Работая над этой задачей, Горский обратил внимание на важный проводник христианских идей в языческую массу русского славянства – на литературу и проповедь. Таким путем подходил он к изучению литературных памятников русской старины. Касаясь направления греческой Церкви в то время, когда русские заимствовали христианство и находя «скудость учительных людей», Горский путем строго научного изучения русской истории приходил к необходимости высказать, что «христианское просвещение насаждено было у нас не руками апостолов. В Греции X века обязанность проповедовать лежала на епископах, а не на пресвитерах. То же было и у нас. Проповедников сравнительно с потребностью было мало. Греческие проповедники изгнали всякую простоту. Славянский перевод книг Иоанна Дамаскина не мог быть книгой народной, ибо здесь много было непонятного. Истинной драгоценностью оставался один перевод Св. Писания.

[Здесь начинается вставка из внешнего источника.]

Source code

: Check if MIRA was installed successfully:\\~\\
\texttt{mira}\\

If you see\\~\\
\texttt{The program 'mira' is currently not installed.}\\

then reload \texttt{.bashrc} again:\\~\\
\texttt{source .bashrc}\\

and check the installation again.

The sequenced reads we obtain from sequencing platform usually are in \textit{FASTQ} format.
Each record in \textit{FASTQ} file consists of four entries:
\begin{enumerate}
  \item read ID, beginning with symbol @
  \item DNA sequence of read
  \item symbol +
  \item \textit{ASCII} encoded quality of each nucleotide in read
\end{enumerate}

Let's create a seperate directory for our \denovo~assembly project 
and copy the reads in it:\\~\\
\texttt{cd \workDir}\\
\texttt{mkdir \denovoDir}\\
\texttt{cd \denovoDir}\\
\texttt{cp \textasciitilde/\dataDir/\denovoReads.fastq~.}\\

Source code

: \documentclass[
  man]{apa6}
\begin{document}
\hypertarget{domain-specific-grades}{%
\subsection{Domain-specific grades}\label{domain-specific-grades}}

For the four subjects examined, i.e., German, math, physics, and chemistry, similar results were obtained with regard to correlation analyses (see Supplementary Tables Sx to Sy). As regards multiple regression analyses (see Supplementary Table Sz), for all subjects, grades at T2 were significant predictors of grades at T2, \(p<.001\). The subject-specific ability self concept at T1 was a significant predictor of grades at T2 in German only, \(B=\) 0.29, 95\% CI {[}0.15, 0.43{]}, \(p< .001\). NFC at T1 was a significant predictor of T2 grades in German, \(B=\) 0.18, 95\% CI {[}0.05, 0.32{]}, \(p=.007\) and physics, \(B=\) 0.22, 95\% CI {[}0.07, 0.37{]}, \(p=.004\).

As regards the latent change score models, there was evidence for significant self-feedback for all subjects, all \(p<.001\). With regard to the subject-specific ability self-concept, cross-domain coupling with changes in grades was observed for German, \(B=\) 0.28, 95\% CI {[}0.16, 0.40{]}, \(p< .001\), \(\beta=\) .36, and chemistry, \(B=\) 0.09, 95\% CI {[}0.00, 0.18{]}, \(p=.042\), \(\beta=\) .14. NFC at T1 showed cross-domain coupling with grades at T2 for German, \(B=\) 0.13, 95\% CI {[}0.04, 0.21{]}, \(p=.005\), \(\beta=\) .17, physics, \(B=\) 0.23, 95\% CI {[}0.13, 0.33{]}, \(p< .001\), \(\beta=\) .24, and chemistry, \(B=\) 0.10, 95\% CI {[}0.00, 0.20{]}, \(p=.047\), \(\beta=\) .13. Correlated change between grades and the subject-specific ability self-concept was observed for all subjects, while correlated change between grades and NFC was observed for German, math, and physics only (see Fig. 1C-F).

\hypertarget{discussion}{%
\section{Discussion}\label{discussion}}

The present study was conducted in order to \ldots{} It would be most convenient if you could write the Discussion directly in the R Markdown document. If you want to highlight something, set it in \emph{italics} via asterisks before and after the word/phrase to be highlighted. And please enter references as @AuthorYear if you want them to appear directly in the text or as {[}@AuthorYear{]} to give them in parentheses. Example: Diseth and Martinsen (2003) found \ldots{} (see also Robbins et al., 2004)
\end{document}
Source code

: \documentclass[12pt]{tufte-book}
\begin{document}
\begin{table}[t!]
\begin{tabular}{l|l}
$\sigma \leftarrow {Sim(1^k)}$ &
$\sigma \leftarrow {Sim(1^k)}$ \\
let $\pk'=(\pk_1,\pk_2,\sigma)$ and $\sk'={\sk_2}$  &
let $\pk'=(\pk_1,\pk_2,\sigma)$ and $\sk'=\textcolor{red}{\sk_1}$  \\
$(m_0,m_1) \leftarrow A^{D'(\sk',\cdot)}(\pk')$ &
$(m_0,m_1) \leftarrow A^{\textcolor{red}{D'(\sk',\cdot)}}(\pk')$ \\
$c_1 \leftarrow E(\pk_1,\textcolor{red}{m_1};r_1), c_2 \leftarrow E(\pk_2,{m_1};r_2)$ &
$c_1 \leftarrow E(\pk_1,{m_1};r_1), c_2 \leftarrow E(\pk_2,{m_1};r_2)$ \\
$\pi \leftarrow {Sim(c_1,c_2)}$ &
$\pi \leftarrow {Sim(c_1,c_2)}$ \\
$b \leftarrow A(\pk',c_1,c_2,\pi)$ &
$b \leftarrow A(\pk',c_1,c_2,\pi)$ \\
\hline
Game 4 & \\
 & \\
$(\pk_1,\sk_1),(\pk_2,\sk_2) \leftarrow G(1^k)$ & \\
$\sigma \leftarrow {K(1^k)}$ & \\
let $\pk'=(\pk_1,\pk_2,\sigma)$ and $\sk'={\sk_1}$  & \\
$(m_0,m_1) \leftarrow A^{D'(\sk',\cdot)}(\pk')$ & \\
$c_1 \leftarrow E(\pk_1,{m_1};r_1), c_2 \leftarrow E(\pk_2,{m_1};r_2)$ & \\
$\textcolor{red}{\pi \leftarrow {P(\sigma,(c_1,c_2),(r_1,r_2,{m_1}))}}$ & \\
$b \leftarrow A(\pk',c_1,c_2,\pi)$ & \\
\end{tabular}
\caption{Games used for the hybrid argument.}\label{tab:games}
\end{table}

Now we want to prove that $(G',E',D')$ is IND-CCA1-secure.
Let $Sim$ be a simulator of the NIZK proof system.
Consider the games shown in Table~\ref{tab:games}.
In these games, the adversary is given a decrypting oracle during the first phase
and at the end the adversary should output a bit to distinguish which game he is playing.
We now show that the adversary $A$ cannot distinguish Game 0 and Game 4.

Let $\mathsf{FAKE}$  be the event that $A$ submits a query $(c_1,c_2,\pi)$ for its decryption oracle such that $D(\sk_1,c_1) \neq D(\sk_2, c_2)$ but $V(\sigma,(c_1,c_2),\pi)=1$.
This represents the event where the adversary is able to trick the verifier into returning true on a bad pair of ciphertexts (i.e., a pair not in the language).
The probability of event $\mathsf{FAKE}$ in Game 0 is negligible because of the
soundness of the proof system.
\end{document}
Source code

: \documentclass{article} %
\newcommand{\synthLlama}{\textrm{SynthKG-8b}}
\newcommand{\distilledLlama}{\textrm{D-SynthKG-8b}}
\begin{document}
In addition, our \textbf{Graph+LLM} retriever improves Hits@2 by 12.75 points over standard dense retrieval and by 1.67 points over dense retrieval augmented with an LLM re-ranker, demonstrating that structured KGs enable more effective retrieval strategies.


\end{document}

Не только в домонгольский период, но и в позднейший, нельзя отрицать слабого понимания христианства в народных массах и некоторых руководителях Церкви: чем же стали бы они поддерживать христианское просвещение в народной массе при скудных средствах? поддерживать практикой, храмами, богослужением»?

Изучение русской церковной истории опиралось у Горского, как можно заметить из этого отрывка, на широкое и близкое знакомство с историей христианской Церкви вообще и греческой Церкви в особенности.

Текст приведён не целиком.